**REQUIREMENT**
Print exactly the lines below between the line holding "This MR additionally" and the line holding "Sylvain: did some", inclusive, and nothing more.

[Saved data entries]
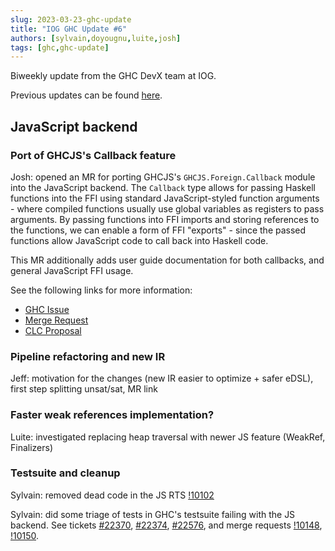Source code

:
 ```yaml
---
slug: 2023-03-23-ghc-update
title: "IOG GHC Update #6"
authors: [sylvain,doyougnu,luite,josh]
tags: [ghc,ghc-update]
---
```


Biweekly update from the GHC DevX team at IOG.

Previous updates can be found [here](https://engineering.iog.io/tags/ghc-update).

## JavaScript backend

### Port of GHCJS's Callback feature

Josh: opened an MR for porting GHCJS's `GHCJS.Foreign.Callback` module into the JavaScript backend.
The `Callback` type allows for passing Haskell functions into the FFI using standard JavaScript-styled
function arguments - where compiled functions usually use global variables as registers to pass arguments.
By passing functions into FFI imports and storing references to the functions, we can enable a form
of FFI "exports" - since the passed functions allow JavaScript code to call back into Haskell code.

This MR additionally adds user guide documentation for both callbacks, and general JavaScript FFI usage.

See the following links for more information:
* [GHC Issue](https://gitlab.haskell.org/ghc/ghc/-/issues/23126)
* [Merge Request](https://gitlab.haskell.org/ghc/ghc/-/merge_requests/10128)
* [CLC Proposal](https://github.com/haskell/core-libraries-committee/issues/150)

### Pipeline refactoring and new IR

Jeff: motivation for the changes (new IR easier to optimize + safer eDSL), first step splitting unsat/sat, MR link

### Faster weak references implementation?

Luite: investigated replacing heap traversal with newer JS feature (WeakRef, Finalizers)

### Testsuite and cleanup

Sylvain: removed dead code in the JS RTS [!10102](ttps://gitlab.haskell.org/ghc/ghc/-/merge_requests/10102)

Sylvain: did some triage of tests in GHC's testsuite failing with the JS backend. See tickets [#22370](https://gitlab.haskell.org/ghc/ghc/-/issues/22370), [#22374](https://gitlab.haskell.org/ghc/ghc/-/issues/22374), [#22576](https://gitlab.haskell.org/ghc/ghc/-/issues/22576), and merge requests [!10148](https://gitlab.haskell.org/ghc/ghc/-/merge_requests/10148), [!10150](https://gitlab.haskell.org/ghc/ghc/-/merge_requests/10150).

---

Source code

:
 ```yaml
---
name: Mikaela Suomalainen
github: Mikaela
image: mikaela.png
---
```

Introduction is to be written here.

**EXERCISE ANSWER**
This MR additionally adds user guide documentation for both callbacks, and general JavaScript FFI usage.

See the following links for more information:
* [GHC Issue](https://gitlab.haskell.org/ghc/ghc/-/issues/23126)
* [Merge Request](https://gitlab.haskell.org/ghc/ghc/-/merge_requests/10128)
* [CLC Proposal](https://github.com/haskell/core-libraries-committee/issues/150)

### Pipeline refactoring and new IR

Jeff: motivation for the changes (new IR easier to optimize + safer eDSL), first step splitting unsat/sat, MR link

### Faster weak references implementation?

Luite: investigated replacing heap traversal with newer JS feature (WeakRef, Finalizers)

### Testsuite and cleanup

Sylvain: removed dead code in the JS RTS [!10102](ttps://gitlab.haskell.org/ghc/ghc/-/merge_requests/10102)

Sylvain: did some triage of tests in GHC's testsuite failing with the JS backend. See tickets [#22370](https://gitlab.haskell.org/ghc/ghc/-/issues/22370), [#22374](https://gitlab.haskell.org/ghc/ghc/-/issues/22374), [#22576](https://gitlab.haskell.org/ghc/ghc/-/issues/22576), and merge requests [!10148](https://gitlab.haskell.org/ghc/ghc/-/merge_requests/10148), [!10150](https://gitlab.haskell.org/ghc/ghc/-/merge_requests/10150).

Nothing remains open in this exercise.